Praia do Amor est la plage que la plupart des gens photographient — un croissant de sable sous de spectaculaires falaises d’argile rouge, accessible par un escalier depuis le chemin sur la falaise, avec un petit rocher isolé au large devenu le symbole officieux de la ville. Elle se remplit dès la mi-matinée, surtout en haute saison, mais arriver tôt ou rester jusqu’à ce que la lumière devienne dorée en fin d’après-midi éclaircit assez la foule pour vraiment en profiter.

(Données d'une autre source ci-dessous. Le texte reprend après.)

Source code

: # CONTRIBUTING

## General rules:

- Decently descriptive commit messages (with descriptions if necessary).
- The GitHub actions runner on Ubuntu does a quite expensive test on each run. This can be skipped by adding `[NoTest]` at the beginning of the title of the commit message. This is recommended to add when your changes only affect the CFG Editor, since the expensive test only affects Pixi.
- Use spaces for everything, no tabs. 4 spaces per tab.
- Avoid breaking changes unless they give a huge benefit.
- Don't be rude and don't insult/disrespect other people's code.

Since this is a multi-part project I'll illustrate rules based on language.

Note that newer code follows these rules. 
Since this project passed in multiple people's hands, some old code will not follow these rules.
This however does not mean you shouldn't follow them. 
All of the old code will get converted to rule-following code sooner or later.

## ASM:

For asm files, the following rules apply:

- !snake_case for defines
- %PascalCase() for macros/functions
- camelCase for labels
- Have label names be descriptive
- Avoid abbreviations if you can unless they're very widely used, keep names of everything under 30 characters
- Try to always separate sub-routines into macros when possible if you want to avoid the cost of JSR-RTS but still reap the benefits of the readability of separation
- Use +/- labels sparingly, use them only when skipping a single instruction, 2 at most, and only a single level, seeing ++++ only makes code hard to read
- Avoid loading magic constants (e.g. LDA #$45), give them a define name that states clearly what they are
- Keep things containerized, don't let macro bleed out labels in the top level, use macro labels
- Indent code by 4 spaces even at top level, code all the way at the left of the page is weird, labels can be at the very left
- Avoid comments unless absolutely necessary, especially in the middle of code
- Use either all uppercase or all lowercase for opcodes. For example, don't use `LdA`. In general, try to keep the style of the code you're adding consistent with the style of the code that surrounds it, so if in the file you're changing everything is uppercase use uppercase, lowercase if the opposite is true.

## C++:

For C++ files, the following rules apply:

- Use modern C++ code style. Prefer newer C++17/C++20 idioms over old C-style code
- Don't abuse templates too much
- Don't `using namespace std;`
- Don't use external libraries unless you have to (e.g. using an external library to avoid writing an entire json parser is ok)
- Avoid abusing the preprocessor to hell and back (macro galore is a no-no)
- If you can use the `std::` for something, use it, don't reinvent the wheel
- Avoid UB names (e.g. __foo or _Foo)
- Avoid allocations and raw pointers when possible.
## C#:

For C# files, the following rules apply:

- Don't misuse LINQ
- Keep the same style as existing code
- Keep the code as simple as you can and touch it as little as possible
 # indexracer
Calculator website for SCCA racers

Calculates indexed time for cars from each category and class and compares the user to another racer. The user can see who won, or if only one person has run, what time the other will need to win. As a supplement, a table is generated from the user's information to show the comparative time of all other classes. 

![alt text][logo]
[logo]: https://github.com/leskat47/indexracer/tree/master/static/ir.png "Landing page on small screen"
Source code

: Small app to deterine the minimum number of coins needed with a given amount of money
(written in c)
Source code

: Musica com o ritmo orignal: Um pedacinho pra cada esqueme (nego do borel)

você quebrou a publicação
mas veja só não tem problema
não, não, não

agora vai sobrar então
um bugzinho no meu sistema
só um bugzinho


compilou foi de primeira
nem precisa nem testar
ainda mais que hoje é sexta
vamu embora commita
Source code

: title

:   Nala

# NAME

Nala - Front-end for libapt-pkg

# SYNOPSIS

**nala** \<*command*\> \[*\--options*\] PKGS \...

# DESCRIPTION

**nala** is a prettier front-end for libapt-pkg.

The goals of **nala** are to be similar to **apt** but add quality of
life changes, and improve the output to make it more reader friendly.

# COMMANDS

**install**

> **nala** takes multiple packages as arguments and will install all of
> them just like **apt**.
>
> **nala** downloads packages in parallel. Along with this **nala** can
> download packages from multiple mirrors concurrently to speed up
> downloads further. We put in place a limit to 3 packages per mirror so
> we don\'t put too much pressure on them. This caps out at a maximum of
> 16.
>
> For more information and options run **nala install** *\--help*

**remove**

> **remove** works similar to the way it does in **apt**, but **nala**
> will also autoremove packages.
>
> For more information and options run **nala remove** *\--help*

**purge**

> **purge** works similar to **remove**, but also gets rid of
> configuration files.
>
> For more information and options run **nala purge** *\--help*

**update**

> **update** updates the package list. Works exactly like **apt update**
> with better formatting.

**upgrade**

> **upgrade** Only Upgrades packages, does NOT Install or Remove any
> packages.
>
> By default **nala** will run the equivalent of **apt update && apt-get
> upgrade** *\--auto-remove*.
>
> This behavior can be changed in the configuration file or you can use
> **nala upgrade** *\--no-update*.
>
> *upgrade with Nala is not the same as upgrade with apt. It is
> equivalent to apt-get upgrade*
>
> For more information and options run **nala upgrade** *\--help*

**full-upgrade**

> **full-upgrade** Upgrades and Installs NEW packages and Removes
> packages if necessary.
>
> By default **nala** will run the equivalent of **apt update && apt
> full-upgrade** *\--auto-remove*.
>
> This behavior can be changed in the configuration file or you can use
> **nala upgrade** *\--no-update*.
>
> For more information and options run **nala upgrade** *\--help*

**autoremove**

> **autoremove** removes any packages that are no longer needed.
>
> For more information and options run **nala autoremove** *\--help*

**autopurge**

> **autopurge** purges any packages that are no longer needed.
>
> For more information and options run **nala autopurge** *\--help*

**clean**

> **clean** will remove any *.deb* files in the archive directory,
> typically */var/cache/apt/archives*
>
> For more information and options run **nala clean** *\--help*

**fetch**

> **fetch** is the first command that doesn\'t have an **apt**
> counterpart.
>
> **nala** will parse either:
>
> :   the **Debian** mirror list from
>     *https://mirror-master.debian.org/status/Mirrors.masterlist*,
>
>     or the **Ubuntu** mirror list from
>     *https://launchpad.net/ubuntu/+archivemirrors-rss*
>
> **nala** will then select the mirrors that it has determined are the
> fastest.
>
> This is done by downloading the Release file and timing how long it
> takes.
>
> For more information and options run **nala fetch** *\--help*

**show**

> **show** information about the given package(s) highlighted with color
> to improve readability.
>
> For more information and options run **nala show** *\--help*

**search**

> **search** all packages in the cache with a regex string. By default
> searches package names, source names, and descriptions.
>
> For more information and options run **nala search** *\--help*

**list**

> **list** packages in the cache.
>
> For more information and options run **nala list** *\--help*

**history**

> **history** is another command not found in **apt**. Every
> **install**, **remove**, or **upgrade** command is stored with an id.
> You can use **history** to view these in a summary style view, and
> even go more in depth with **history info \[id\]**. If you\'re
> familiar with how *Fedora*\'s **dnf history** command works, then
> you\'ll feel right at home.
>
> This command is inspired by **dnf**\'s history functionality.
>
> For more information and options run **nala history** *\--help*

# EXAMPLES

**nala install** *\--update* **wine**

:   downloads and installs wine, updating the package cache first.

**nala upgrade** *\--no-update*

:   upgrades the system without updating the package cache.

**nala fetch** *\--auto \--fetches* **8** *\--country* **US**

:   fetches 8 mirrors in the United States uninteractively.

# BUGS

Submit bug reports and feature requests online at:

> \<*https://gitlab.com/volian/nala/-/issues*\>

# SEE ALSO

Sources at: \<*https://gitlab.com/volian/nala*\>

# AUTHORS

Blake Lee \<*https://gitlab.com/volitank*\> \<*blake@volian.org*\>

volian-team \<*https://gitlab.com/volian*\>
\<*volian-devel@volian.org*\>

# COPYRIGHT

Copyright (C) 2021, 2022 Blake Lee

Le chemin sur la falaise, le Caminho das Falésias, relie plusieurs des plages — Praia do Amor, Praia do Madeiro, Praia do Curral — le long d’un sentier offrant une vue sur l’océan tout du long, et c’est une meilleure façon de découvrir le littoral que n’importe quelle visite de plage isolée. Praia do Madeiro en particulier possède de bons spots de surf pour débutants et surfeurs intermédiaires, et j’ai passé deux matinées à échouer à me lever sur une planche de location pendant que Lia, ce qui était exaspérant, y parvenait dès son deuxième essai.
La nuit, l’artère principale de Pipa se transforme en une foule qui se déplace lentement entre stands de caipirinha, musique live débordant des bars en plein air, et cours de forró que n’importe qui peut rejoindre spontanément, ce qui explique comment j’ai fini, après plusieurs caipirinhas, par tenter le forró avec un niveau de confiance entièrement non soutenu par ma compétence.
Quand y aller : De septembre à mars pour le temps le plus sec et les mers les plus calmes pour observer les dauphins et nager. Les vacances scolaires (janvier, juillet, l’été brésilien) attirent les plus grandes foules ; d’avril à juin, c’est plus calme avec des pluies occasionnelles mais encore chaud. Le petit matin est le seul moment fiable pour voir les dauphins.